Trying to statistically test my results, I'm trying to run a Two-Sample Assuming Equal Variances T-test in Excel.
Question is, What array of values should I input to the excel in order to get my results?
I now understand that aggregating the results by date is probably not the way, however, I cannot just test "Mean A" vs. "Mean B" in this test.
My raw data looks like this: | date | publisher_id | platform | group_name | page_views | revenue | Revenue_per_1k_page_views | |------------|--------------|----------|------------|------------|---------|---------------------------| | 2019-02-23 | 106 | Mobile | A | 30,494 | 82.93 | 2.71 | | 2019-02-23 | 106 | Mobile | B | 30,079 | 100.82 | 3.35 | | 2019-02-24 | 106 | Mobile | A | 24,098 | 87.79 | 3.64 | | 2019-02-24 | 106 | Mobile | B | 22,846 | 100.00 | 4.37 |

• Why would you compute the KPI per day? Is there good reason to believe the effect is heterogenous between groups across days of the week? Jul 30, 2021 at 22:18
• I thought computing the KPI across days is necessary in order to plot the 2 distributions and calculate the variance. Jul 31, 2021 at 4:06
• The distribution and variance of what? If the AB test was properly randomized, and the intervention did not explicitly try to modulate the KPI on day of week, then doing this results in lower precision estimates. Can you explain the experimental design a little more? WHat was the intervention? Jul 31, 2021 at 11:10
• Thanks so much for your support. I have edited my post with further details. hope this clarifies my question. Jul 31, 2021 at 18:46
• do you only have information in this aggregated form? Aug 1, 2021 at 3:27

I'm going to get a little mathy here.

Let $$y_{x, j, i}$$ be the $$i^{th}$$ amount of revenue earned from a single click from a user in group $$x$$ on the $$j$$th day of the experiment. Your data presently consist of the quantities

$$R_{x, j} = \sum_i^{n_{x,j}} y_{x, j.i}$$

where $$n_{x,j}$$ is the size of each arm on each day. Assuming the $$y$$ are iid, this we can apply the central limit theorem.

$$R_{x,j} \sim \mathcal{N}(n_{x,j} \mu_x, n_{x, j}\sigma^2)$$

Where I have assumed here that only the means differ by group and not the variance.

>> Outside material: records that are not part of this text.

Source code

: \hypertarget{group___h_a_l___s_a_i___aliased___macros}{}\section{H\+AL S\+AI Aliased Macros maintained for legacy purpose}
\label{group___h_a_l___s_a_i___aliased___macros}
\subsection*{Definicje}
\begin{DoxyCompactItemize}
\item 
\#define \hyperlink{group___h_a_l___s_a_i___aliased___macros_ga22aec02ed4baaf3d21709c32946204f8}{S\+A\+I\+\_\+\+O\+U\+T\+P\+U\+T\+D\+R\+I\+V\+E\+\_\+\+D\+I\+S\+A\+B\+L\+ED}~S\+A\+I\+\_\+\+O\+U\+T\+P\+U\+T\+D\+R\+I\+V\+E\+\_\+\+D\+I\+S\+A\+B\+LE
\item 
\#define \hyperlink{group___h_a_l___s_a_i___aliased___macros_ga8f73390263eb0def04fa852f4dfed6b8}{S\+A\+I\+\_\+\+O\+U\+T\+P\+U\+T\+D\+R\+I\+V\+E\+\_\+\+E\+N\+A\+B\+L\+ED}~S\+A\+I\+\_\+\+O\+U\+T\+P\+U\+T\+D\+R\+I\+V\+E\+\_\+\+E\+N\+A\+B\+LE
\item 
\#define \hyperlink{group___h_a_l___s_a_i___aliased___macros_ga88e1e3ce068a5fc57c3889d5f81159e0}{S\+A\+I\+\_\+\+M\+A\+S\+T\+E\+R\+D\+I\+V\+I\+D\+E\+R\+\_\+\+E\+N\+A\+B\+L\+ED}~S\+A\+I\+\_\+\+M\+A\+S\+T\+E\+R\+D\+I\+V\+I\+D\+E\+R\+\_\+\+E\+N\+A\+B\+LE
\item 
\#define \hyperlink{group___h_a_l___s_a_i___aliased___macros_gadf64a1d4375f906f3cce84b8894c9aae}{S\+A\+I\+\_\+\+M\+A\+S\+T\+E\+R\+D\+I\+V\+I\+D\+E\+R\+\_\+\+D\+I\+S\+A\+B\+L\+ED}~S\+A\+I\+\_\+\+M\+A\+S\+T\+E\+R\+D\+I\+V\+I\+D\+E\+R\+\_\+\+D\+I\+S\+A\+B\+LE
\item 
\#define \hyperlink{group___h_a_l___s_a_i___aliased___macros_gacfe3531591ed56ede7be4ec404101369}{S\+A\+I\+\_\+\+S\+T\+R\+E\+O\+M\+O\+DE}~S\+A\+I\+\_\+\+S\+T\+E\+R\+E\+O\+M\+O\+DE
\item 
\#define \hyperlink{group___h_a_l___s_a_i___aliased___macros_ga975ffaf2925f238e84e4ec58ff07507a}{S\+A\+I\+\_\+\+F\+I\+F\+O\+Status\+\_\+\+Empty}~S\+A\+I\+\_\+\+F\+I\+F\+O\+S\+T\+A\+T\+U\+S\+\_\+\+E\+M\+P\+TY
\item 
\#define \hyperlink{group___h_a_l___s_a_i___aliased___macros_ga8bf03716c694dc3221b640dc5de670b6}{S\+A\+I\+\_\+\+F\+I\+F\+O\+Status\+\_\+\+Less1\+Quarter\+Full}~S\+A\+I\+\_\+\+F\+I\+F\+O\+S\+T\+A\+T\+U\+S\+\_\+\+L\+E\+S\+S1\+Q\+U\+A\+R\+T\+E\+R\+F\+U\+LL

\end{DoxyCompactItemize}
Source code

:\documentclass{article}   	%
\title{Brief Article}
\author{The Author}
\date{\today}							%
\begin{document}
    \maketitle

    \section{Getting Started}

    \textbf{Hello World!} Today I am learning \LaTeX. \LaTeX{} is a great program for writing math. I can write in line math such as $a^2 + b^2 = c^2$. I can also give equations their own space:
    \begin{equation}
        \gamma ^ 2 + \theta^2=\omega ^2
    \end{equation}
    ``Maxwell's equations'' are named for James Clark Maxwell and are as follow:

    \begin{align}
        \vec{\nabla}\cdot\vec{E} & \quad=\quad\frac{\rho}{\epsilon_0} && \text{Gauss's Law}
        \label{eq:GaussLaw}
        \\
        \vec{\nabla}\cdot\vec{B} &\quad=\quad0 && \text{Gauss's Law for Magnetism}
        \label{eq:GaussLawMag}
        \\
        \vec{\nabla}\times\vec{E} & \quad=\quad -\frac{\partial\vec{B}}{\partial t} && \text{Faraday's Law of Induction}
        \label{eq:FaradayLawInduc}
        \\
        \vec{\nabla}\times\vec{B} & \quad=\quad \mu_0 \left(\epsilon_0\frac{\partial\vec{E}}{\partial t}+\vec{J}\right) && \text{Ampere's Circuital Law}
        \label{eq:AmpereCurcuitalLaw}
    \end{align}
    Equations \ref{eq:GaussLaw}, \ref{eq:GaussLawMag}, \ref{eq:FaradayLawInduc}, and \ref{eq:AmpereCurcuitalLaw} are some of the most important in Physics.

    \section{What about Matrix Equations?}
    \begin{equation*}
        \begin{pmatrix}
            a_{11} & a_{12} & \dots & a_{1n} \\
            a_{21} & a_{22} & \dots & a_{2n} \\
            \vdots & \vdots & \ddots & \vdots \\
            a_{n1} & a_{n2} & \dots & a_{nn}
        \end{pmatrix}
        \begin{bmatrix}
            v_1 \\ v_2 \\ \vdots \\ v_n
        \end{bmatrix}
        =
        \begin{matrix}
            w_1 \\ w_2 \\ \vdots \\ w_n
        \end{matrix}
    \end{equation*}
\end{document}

We can use the revenue in a linear model to estimate the effect of the exposure in the following way. Let $$z$$ be a binary indicator variable for exposure to the treatment. The means can be modelled as

$$R_{x, j}/n_{x, j} = \beta_0 + \beta_1 z + \epsilon$$

and weighted by the number of views. This can be done in R via


z = c(0, 1, 0, 1)
n = c(30494, 30079, 24098, 22846)
rv = c(82.93, 100.82, 87.79, 100)/n
model = lm(rv~z, weights = n)
summary(model)
summary(model)

Call:
lm(formula = rv ~ z, weights = n)

Weighted Residuals:
1        2        3        4
-0.07119 -0.07676  0.08008  0.08808

Coefficients:
Estimate Std. Error t value Pr(>|t|)
(Intercept) 0.0031272  0.0004797   6.518   0.0227 *
z           0.0006672  0.0006838   0.976   0.4321
---
Signif. codes:
0 ‘***’ 0.001 ‘**’ 0.01 ‘*’ 0.05 ‘.’ 0.1 ‘ ’ 1

Residual standard error: 0.1121 on 2 degrees of freedom
Multiple R-squared:  0.3225,    Adjusted R-squared:  -0.0162
F-statistic: 0.9522 on 1 and 2 DF,  p-value: 0.4321
$$$$
`
• Is there supposed to be a difference in the indexing of $y_x,j,i$ and $y_x,i,j$ or is it just a typo? Aug 1, 2021 at 22:22
• @user1916067 Typo, corrected thanks Aug 2, 2021 at 2:58
• Thanks Demetri! Aug 3, 2021 at 3:10

If the data you are showing in the table is all your data, I would suggest a simple approach - your KPI is higher for option B in every single group, so it is obviously better.

This is informally, a non-parametric test. If Group A and B were the same, you would expect A to win half the time and B to win half the time. In this case, B won all 6 times. This is equivalent to saying that you flipped a coin 6 times and got all 6 heads.